Your assignment
Your task is to copy every line of the entries that holds the word "habiendo".

*** Begin section ***

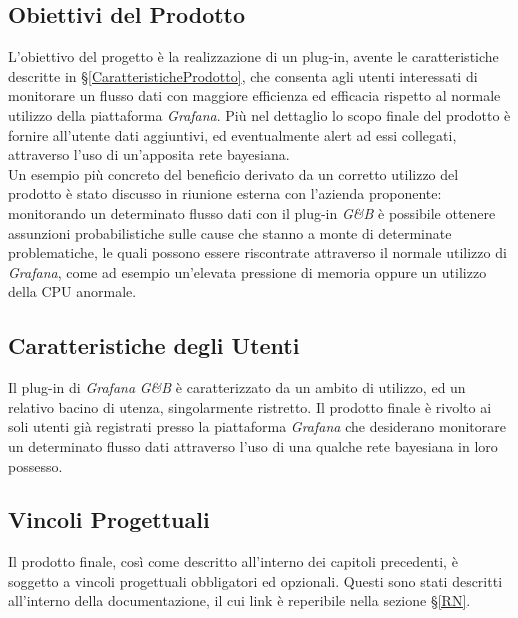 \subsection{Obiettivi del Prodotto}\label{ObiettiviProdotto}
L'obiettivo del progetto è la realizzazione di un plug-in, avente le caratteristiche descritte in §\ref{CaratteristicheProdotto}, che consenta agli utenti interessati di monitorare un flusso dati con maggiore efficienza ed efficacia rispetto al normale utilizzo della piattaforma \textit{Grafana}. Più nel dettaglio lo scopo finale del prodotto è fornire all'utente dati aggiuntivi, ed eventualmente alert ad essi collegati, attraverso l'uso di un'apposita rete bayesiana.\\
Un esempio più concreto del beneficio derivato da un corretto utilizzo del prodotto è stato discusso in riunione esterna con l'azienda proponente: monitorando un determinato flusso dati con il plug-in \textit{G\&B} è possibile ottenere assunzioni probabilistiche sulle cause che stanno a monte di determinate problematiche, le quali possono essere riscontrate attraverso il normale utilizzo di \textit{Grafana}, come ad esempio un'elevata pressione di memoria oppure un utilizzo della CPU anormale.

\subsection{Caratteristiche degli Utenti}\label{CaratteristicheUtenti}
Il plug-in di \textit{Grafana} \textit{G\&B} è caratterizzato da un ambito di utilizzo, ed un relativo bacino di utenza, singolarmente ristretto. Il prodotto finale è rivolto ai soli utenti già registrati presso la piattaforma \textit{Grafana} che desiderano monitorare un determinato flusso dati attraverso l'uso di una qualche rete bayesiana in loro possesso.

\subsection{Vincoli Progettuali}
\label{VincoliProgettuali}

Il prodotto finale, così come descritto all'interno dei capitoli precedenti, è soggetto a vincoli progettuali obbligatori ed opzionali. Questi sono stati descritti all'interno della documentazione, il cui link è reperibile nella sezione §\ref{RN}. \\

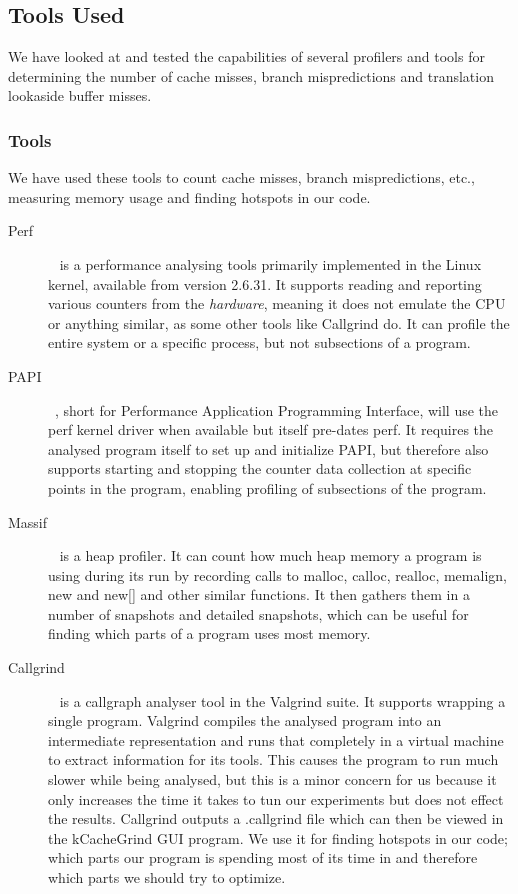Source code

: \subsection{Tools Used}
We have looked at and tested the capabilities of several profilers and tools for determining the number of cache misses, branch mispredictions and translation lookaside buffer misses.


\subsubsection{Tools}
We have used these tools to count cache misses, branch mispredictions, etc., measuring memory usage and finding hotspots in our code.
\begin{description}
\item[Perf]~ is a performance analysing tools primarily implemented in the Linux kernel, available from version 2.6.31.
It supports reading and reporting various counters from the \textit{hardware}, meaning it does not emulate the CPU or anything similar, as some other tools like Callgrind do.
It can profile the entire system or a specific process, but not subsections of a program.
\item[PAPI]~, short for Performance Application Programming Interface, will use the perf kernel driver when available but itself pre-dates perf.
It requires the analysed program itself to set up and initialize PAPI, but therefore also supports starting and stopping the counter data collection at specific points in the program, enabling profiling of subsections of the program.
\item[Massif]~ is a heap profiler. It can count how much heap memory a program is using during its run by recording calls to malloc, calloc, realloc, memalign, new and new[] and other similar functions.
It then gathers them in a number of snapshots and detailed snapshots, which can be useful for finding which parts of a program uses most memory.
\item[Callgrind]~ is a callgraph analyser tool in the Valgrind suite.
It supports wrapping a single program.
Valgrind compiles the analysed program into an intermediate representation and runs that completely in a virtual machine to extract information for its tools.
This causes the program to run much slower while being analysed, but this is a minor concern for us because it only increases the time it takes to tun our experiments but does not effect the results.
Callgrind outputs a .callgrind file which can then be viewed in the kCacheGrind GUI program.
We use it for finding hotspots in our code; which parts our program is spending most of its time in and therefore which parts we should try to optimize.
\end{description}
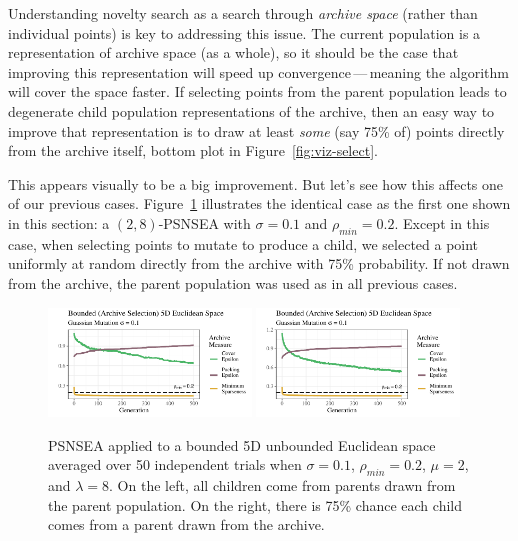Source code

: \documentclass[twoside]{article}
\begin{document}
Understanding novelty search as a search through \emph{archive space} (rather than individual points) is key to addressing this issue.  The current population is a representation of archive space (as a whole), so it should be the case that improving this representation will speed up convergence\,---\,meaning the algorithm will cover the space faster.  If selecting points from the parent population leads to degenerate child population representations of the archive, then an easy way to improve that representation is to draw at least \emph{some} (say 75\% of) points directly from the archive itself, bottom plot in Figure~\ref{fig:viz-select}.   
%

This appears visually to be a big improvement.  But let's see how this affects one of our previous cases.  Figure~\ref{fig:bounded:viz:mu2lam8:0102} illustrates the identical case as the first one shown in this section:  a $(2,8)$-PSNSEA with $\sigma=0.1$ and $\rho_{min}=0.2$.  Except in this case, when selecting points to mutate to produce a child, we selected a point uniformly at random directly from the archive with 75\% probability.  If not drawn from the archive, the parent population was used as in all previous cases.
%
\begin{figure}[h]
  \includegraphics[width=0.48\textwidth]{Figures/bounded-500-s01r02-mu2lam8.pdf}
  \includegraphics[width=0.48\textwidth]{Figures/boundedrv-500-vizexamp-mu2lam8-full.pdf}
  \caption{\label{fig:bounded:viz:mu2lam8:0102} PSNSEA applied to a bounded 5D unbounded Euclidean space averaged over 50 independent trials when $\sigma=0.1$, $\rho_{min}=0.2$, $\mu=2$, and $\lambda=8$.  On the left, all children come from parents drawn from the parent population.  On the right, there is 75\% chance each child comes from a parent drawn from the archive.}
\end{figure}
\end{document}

*** End section ***
*** Begin section ***

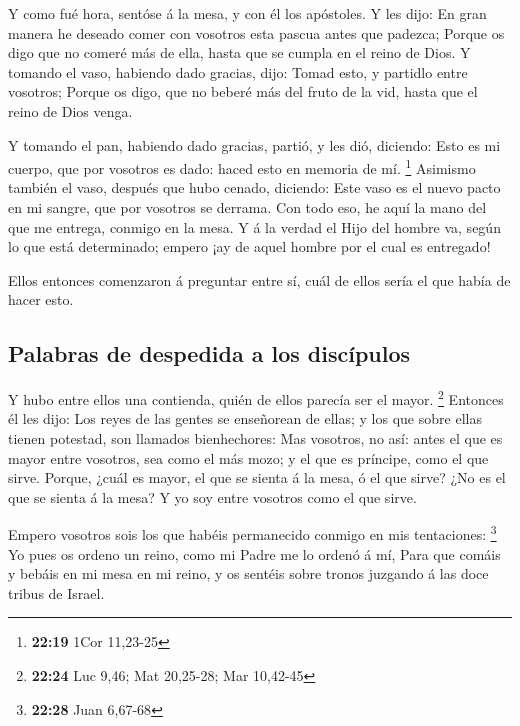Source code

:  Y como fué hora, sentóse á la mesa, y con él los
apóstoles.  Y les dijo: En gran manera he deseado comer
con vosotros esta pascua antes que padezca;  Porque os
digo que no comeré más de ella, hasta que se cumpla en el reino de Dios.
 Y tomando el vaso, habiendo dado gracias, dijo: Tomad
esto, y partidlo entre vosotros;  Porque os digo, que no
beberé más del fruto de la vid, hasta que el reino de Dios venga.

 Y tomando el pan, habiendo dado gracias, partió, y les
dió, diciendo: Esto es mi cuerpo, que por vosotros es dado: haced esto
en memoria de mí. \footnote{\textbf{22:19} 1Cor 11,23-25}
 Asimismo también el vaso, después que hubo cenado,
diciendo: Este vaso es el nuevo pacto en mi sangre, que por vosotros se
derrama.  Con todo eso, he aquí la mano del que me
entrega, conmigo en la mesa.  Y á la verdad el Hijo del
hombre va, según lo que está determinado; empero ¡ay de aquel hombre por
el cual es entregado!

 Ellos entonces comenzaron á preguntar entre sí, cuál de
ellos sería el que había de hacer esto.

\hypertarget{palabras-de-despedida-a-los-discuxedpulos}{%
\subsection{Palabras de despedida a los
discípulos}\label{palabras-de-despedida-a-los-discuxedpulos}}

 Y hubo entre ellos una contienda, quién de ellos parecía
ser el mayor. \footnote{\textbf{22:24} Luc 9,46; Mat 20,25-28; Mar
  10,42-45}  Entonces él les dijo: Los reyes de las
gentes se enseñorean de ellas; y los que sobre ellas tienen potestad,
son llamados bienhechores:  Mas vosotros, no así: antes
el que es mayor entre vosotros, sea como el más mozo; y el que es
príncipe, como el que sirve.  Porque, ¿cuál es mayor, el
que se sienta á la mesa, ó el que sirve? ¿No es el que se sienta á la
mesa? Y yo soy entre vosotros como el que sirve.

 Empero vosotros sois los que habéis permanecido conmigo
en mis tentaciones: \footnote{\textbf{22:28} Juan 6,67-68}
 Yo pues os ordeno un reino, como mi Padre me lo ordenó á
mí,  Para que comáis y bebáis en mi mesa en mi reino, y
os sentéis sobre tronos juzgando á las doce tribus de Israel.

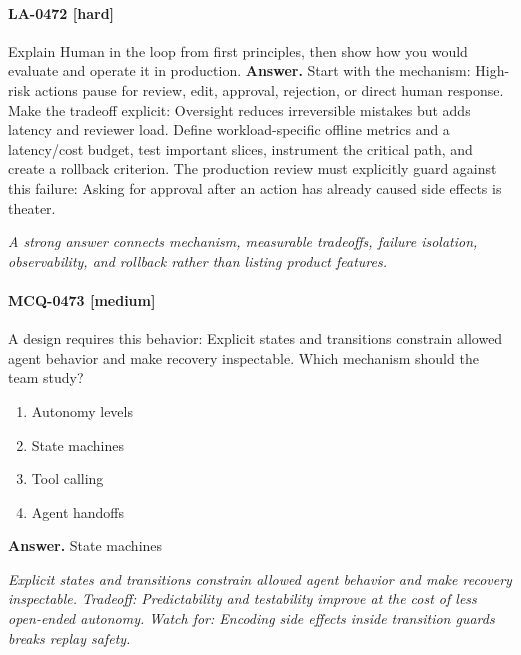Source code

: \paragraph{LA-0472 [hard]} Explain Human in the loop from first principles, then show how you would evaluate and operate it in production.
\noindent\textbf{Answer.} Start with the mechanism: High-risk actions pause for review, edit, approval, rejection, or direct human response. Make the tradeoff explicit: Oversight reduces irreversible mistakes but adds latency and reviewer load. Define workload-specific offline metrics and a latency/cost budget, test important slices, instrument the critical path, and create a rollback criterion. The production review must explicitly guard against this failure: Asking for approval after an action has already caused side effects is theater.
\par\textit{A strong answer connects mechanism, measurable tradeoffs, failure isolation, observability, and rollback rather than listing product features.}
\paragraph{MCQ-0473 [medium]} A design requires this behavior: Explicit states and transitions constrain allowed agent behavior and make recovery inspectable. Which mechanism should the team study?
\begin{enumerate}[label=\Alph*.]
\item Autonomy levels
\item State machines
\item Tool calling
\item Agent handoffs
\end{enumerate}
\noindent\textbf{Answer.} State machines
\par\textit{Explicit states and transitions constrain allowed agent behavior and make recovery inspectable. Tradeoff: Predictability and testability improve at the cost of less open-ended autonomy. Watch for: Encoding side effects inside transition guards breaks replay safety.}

*** End section ***
*** Begin section ***

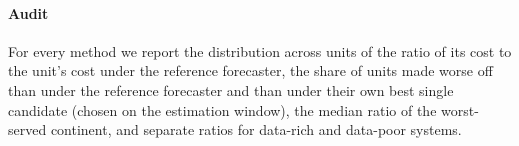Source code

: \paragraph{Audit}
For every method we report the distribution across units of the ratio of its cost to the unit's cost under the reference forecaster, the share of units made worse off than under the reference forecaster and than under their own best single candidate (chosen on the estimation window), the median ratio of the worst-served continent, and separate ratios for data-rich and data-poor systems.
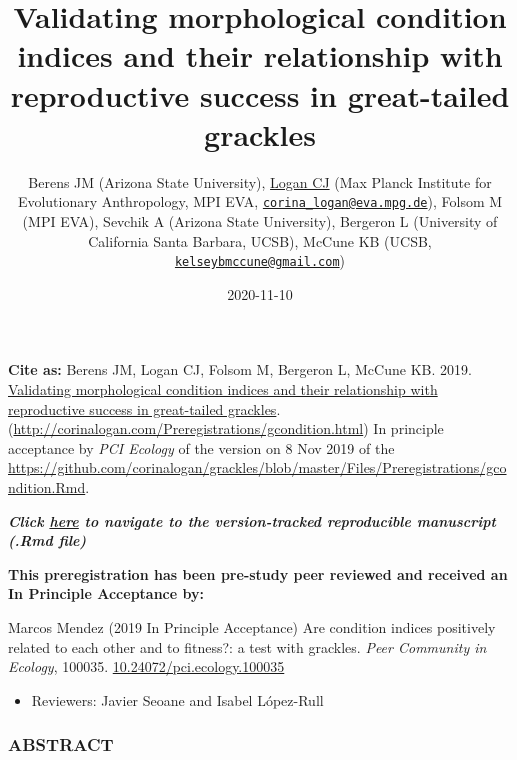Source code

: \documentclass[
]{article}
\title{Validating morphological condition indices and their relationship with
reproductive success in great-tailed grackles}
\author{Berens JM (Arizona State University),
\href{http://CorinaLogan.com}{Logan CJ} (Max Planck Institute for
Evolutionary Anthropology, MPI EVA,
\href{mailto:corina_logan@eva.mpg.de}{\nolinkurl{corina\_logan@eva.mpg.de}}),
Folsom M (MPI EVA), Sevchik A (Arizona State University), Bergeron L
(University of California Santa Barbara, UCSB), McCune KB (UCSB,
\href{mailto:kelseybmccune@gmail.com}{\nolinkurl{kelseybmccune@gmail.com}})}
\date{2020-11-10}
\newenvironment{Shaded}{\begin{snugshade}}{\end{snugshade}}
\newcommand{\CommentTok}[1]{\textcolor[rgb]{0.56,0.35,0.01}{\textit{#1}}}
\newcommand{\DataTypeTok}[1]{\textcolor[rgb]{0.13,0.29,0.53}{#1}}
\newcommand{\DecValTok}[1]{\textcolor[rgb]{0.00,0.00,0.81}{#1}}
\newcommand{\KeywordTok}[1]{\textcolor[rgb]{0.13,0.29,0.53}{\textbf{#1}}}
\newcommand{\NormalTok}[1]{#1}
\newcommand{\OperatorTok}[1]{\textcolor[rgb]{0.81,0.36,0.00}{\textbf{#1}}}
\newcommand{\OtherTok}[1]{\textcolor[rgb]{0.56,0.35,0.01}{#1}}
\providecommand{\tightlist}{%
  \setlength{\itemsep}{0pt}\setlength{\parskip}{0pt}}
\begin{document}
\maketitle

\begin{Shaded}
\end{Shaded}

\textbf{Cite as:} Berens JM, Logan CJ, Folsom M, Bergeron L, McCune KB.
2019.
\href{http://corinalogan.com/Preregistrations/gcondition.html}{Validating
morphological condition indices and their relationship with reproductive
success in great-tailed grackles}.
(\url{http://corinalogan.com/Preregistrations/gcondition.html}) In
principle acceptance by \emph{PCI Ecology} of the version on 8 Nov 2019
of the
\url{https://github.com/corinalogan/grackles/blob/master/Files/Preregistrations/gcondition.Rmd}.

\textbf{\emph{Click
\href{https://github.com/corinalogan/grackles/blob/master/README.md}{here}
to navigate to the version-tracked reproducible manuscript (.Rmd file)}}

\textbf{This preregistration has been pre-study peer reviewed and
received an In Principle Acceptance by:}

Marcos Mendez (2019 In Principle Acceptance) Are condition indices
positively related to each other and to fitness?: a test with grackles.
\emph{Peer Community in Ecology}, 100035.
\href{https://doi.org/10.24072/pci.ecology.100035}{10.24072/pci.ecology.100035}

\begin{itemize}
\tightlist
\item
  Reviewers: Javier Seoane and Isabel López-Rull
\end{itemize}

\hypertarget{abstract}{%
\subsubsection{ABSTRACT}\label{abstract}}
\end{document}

*** End section ***

Response to the task
 Y tomando el vaso, habiendo dado gracias, dijo: Tomad
 Y tomando el pan, habiendo dado gracias, partió, y les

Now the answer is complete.